The next block of lines is specific to a "path" that rsync uses. The options contained therein have effect only within the block (they're local, not global options). Start with the "path" name. It's somewhat confusing that rsync uses the term "path" -- as it's not necessarily a full pathname. It serves as an "rsync area nickname" of sorts. It's a short, easy to remember (and type!) name that you assign to a try filesystem path with all the options you specify. Here are the things you need to set up first and foremost: 

    path - this is the actual filesystem path to where the files are rsync'ed from and/or to.
    comment - a short, descriptive explanation of what and where the path points to for listings.
    auth users - you really should put this in to restrict access to only a pre-defined user that you specify in the following secrets file - does not have to be a valid system user.
    secrets file - the file containing plaintext key/value pairs of usernames and passwords. 
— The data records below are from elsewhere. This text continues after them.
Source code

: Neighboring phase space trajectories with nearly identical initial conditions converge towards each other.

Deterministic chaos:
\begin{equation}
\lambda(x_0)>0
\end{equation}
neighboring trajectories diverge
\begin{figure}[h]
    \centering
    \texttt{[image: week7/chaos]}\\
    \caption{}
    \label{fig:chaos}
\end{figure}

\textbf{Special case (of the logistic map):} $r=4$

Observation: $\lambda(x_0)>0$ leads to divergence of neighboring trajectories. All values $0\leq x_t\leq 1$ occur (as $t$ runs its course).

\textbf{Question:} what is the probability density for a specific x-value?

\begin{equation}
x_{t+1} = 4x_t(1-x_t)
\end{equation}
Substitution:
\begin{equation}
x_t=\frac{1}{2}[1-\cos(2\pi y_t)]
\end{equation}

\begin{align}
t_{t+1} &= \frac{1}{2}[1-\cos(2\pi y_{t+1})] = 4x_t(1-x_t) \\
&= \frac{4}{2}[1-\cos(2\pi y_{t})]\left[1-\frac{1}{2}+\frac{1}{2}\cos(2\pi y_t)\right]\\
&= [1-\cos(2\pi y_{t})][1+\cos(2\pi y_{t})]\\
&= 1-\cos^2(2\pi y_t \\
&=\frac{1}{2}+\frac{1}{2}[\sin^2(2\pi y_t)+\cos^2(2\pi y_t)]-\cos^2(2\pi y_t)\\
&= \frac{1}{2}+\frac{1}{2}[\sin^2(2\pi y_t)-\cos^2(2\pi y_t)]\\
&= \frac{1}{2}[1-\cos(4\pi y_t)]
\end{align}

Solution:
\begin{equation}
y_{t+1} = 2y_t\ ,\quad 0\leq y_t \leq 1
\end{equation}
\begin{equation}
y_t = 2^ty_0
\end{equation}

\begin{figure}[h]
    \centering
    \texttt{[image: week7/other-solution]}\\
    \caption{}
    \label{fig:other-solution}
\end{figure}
One thing you should seriously consider is the "hosts allow" and "hosts deny" options for your path. Enter the IPs or hostnames that you wish to specifically allow or deny! If you don't do this, or at least use the "auth users" option, then basically that area of your filesystem is wide open to the world by anyone using rsync! Something I seriously think you should avoid... 

Check the rsyncd.conf man page with "man rsyncd.conf" and read it very carefully where security options are concerned. You don't want just anyone to come in and rsync up an empty directory with the "--delete" option, now do you?
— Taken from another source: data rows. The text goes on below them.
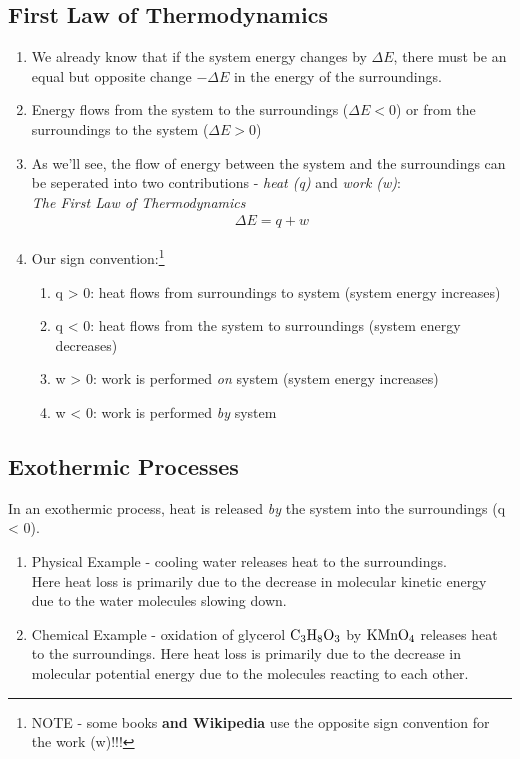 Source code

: \documentclass{article}  %
\begin{document}
\subsection*{First Law of Thermodynamics}
\begin{enumerate}
    \item We already know that if the system energy changes by $\Delta E$, there must be an equal but opposite change $-\Delta E$ in the energy of the surroundings.
    \item Energy flows from the system to the surroundings ($\Delta E < 0$) or from the surroundings to the system ($\Delta E > 0$)
    \item As we'll see, the flow of energy between the system and the surroundings can be seperated into two contributions - \emph{heat (q)} and \emph{work (w)}: \\
    \emph{The First Law of Thermodynamics}
        \begin{equation*}
            \begin{aligned}
                \Delta E = q + w 
            \end{aligned}
        \end{equation*}
    \item Our sign convention:\footnote{NOTE - some books \textbf{and Wikipedia} use the opposite sign convention for the work (w)!!!}
        \begin{enumerate}
            \item q > 0: heat flows from surroundings to system (system energy increases) 
            \item q < 0: heat flows from the system to surroundings (system energy decreases)
            \item w > 0: work is performed \emph{on} system (system energy increases)
            \item w < 0: work is performed \emph{by} system
        \end{enumerate}
\end{enumerate}

\subsection*{Exothermic Processes}
In an exothermic process, heat is released \emph{by} the system into the surroundings (q < 0).
\begin{enumerate}
    \item Physical Example - cooling water releases heat to the surroundings. \\
    Here heat loss is primarily due to the decrease in molecular kinetic energy due to the water molecules slowing down.
    \item Chemical Example - oxidation of glycerol $\ce{C3H8O3}$ by $\ce{KMnO4}$ releases heat to the surroundings.
    Here heat loss is primarily due to the decrease in molecular potential energy due to the molecules reacting to each other.
\end{enumerate}
\end{document}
The other options are all explained in the man page for rsyncd.conf. Basically, the above options specify that the files are chmod'ed to uid/gid, the filesystem path is read/write and that the rsync path shows up in rsync listings. The rsync secrets file I keep in /etc/ along with the configuration and motd files, and I prefix them with "rsyncd." to keep them together. 

Now on to actually using, or initiating an rsync transfer with rsync itself. It's the same binary as the daemon, just without the "--daemon" flag. It's simplicity is a virtue. I'll start with a commandline that I use in a script to synchronize a Web tree below.

rsync --verbose  --progress --stats --compress --rsh=/usr/local/bin/ssh \
      --recursive --times --perms --links --delete \
      --exclude "*bak" --exclude "*~" \
      /www/* webserver:simple_path_name
      
 Let's go through it one line at a time. The first line calls rsync itself and specifies the options "verbose," progress" and "stats" so that you can see what's going on this first time around. The "compress" and "rsh" options specify that you want your stream compressed and to send it through ssh (remember from above?) for security's sake.

The next line specifies how rsync itself operates on your files. You're telling rsync here to go through your source pathname recursively with "recursive" and to preserve the file timestamps and permissions with "times" and "perms." Copy symbolic links with "links" and delete things from the remote rsync server that are also deleted locally with "delete."

Now we have a line where there's quite a bit of power and flexibility. You can specify GNU tar-like include and exclude patterns here. In this example, I'm telling rsync to ignore some backup files that are common in this Web tree ("*.bak" and "*~" files). You can put whatever you want to match here, suited to your specific needs. You can leave this line out and rsync will copy all your files as they are locally to the remote machine. Depends on what you want.

Finally, the line that specifies the source pathname, the remote rsync machine and rsync "path." The first part "/www/*" specifies where on my local filesytem I want rsync to grab the files from for transmission to the remote rsync server. The next word, "webserver" should be the DNS name or IP address of your rsync server. It can be "w.x.y.z" or "rsync.mydomain.com" or even just "webserver" if you have a nickname defined in your /etc/hosts file, as I do here. The single colon specifies that you want the whole mess sent through your ssh tunnel, as opposed to the regular rsh tunnel. This is an important point to pay attention to! If you use two colons, then despite the specification of ssh on the commandline previously, you'll still go through rsh. Ooops. The last "www" in that line is the rsync "path" that you set up on the server as in the sample above.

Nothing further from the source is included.